Lors de l’insurrection du 1er Prairial, il reste une centaine de députés dans la salle au milieu d’une foule d’émeutiers. Les Montagnards ou Crêtois, qui « tiennent » l’assemblée pendant quelques heures, veulent organiser les débats dans le tumulte. Ils demandent l’appel nominal pour faire connaître les déserteurs de la cause du peuple. Ils n’ont pas le temps d’y procéder. Les insurgés vaincus et les Crêtois arrêtés, la Convention, par la bouche de Louvet, prend prétexte de cette demande, assimilée à un crime, pour les condamner: « En attendant qu’ils pussent abattre vos têtes, ils voulaient les compter ! »
A l’origine, l’appel nominal est de droit à la demande de 50 députés. C’est une pratique parlementaire anodine. Par la suite, il devient une mécanique de répression.
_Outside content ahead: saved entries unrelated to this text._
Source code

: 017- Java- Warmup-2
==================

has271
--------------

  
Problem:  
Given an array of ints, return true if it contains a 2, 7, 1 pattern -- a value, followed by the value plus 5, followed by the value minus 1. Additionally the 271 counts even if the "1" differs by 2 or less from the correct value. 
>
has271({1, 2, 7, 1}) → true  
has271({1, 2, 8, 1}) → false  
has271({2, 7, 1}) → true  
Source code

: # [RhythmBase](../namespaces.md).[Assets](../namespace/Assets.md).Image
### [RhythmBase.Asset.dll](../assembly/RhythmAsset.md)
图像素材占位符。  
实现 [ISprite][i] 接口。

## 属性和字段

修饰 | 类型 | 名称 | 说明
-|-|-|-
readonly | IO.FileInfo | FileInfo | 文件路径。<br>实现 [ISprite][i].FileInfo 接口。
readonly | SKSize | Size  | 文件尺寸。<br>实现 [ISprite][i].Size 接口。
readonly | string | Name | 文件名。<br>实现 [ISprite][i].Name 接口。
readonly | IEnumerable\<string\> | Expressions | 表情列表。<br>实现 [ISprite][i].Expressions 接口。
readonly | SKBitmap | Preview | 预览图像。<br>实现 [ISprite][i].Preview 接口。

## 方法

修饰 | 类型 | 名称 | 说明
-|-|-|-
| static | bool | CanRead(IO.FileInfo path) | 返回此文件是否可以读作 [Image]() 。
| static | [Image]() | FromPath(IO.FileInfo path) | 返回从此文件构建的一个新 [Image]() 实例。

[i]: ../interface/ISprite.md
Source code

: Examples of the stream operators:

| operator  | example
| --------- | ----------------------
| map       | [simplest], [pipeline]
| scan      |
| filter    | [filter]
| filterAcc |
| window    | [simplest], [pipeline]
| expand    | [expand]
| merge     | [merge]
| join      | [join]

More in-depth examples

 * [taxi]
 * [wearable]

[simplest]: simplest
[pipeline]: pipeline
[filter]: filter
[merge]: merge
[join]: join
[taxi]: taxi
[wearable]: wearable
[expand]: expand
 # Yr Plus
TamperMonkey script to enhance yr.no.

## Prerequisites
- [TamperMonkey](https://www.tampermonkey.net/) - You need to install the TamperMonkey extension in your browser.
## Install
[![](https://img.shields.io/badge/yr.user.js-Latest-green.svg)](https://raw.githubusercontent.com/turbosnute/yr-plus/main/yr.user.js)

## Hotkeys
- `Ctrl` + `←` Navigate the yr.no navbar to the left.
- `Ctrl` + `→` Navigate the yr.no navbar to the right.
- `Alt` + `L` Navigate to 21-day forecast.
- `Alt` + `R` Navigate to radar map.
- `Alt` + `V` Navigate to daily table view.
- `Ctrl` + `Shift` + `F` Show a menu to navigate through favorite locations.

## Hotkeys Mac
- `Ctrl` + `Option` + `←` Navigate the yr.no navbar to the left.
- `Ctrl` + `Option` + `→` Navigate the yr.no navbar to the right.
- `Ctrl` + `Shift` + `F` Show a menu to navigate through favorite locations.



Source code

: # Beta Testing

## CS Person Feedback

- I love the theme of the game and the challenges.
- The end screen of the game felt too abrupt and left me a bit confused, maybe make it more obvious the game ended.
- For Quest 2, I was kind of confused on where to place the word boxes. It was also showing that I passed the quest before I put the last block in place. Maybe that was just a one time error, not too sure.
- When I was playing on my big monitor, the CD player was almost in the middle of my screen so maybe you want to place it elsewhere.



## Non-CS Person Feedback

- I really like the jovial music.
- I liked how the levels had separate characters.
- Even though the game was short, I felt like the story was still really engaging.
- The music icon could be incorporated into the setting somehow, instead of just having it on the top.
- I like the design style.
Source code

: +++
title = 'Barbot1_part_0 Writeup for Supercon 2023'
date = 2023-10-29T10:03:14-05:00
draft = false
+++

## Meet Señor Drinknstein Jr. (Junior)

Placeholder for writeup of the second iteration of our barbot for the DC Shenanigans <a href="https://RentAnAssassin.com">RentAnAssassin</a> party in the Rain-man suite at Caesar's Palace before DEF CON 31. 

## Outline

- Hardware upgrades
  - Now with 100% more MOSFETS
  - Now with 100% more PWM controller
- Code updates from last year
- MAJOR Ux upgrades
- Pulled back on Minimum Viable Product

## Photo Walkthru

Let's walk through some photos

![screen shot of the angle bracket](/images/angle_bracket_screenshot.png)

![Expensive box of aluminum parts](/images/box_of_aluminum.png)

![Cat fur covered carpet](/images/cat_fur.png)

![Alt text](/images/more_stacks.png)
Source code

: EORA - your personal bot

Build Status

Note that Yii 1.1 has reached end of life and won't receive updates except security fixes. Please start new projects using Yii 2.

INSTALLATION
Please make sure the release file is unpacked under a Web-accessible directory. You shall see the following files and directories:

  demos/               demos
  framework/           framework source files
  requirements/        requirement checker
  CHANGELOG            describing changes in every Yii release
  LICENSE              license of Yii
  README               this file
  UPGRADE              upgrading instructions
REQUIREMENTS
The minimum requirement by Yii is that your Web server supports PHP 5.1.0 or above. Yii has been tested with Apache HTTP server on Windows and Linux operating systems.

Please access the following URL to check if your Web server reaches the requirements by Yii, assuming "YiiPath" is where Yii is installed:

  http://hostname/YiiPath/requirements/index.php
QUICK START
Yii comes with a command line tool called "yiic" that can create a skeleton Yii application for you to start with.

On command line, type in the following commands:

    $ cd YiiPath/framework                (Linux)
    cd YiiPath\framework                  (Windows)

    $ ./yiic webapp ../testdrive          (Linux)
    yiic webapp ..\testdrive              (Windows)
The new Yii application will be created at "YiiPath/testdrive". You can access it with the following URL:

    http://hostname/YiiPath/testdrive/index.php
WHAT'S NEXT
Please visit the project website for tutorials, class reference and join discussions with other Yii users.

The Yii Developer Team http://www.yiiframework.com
L’appel nominal permet l’identification des opposants décidés … et une éventuelle dénonciation. Ainsi, aucun député ne s’oppose au décret inconcevable du 3 octobre 1793. Le 2 juin précédent, des députés ont été arrêtés. Le 3 octobre suivant, on arrête les députés qui ont protesté par écrit contre l’arrestation. Qui protesterait dans ces conditions contre cette dernière arrestation ? Les décrets les plus extrêmistes sont votés à l’unanimité.Qui ne dit mot consent et parler, c’est déjà contester. Les formes règlementaires de la vie parlementaire sont dévoyées.
En août 1795, la Constitution de l’An III prévoit la suppression des appels nominaux et des votes à haute voix et dès septembre, la Convention revient même au scrutin secret pour choisir les membres des Comités. La mentatilé évolue vite.